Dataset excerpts
_____

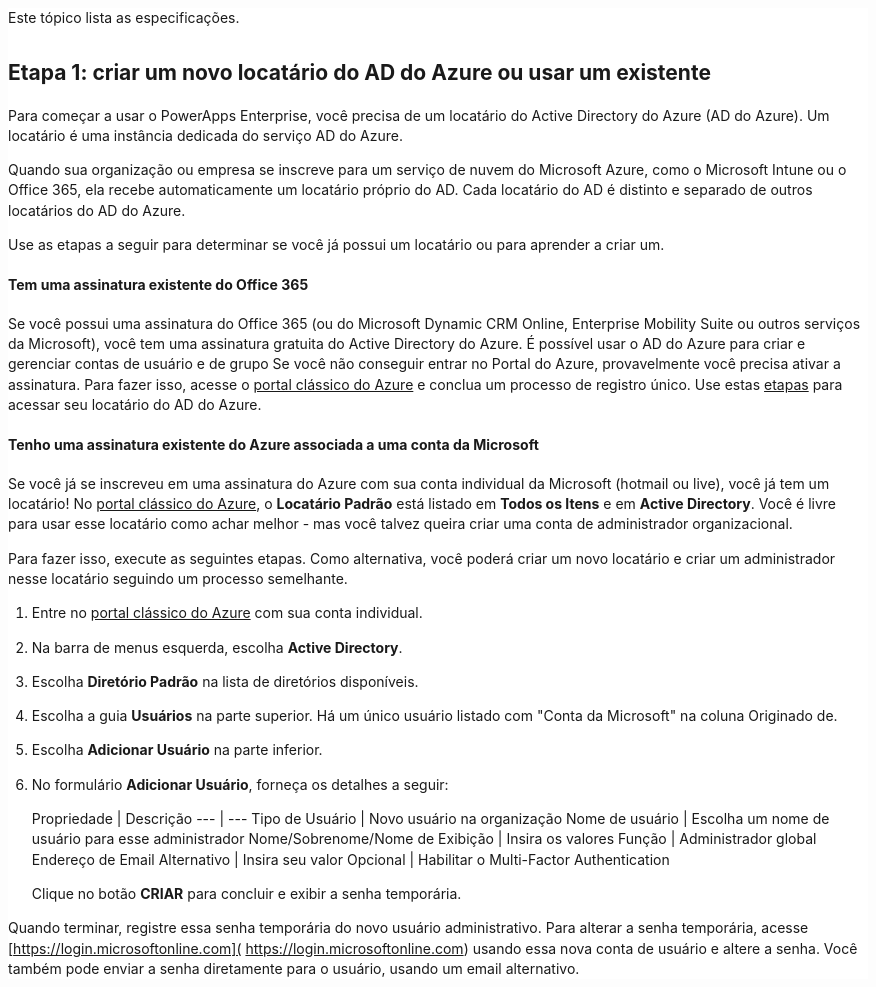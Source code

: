 Este tópico lista as especificações.

## Etapa 1: criar um novo locatário do AD do Azure ou usar um existente

Para começar a usar o PowerApps Enterprise, você precisa de um locatário do Active Directory do Azure (AD do Azure). Um locatário é uma instância dedicada do serviço AD do Azure.

Quando sua organização ou empresa se inscreve para um serviço de nuvem do Microsoft Azure, como o Microsoft Intune ou o Office 365, ela recebe automaticamente um locatário próprio do AD. Cada locatário do AD é distinto e separado de outros locatários do AD do Azure.

Use as etapas a seguir para determinar se você já possui um locatário ou para aprender a criar um.

#### Tem uma assinatura existente do Office 365
Se você possui uma assinatura do Office 365 (ou do Microsoft Dynamic CRM Online, Enterprise Mobility Suite ou outros serviços da Microsoft), você tem uma assinatura gratuita do Active Directory do Azure. É possível usar o AD do Azure para criar e gerenciar contas de usuário e de grupo Se você não conseguir entrar no Portal do Azure, provavelmente você precisa ativar a assinatura. Para fazer isso, acesse o [portal clássico do Azure]( https://manage.windowsazure.com/) e conclua um processo de registro único. Use estas [etapas]( https://technet.microsoft.com/library/dn832618.aspx) para acessar seu locatário do AD do Azure.

#### Tenho uma assinatura existente do Azure associada a uma conta da Microsoft
Se você já se inscreveu em uma assinatura do Azure com sua conta individual da Microsoft (hotmail ou live), você já tem um locatário! No [portal clássico do Azure]( https://manage.windowsazure.com/), o **Locatário Padrão** está listado em **Todos os Itens** e em **Active Directory**. Você é livre para usar esse locatário como achar melhor - mas você talvez queira criar uma conta de administrador organizacional.

Para fazer isso, execute as seguintes etapas. Como alternativa, você poderá criar um novo locatário e criar um administrador nesse locatário seguindo um processo semelhante.

1.	Entre no [portal clássico do Azure]( https://manage.windowsazure.com/) com sua conta individual.
2.	Na barra de menus esquerda, escolha **Active Directory**.
3.	Escolha **Diretório Padrão** na lista de diretórios disponíveis.
4.	Escolha a guia **Usuários** na parte superior. Há um único usuário listado com "Conta da Microsoft" na coluna Originado de.
5.	Escolha **Adicionar Usuário** na parte inferior.
6.	No formulário **Adicionar Usuário**, forneça os detalhes a seguir:  

	Propriedade | Descrição
--- | ---
Tipo de Usuário | Novo usuário na organização
Nome de usuário | Escolha um nome de usuário para esse administrador
Nome/Sobrenome/Nome de Exibição | Insira os valores
Função | Administrador global
Endereço de Email Alternativo | Insira seu valor
Opcional | Habilitar o Multi-Factor Authentication  

	Clique no botão **CRIAR** para concluir e exibir a senha temporária.

Quando terminar, registre essa senha temporária do novo usuário administrativo. Para alterar a senha temporária, acesse [https://login.microsoftonline.com]( https://login.microsoftonline.com) usando essa nova conta de usuário e altere a senha. Você também pode enviar a senha diretamente para o usuário, usando um email alternativo.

_____

### Exercise requirements:
Where does "precisa" appear in the records above? Copy every line that has it.

### Written solution:
Para começar a usar o PowerApps Enterprise, você precisa de um locatário do Active Directory do Azure (AD do Azure). Um locatário é uma instância dedicada do serviço AD do Azure.
Se você possui uma assinatura do Office 365 (ou do Microsoft Dynamic CRM Online, Enterprise Mobility Suite ou outros serviços da Microsoft), você tem uma assinatura gratuita do Active Directory do Azure. É possível usar o AD do Azure para criar e gerenciar contas de usuário e de grupo Se você não conseguir entrar no Portal do Azure, provavelmente você precisa ativar a assinatura. Para fazer isso, acesse o [portal clássico do Azure]( https://manage.windowsazure.com/) e conclua um processo de registro único. Use estas [etapas]( https://technet.microsoft.com/library/dn832618.aspx) para acessar seu locatário do AD do Azure.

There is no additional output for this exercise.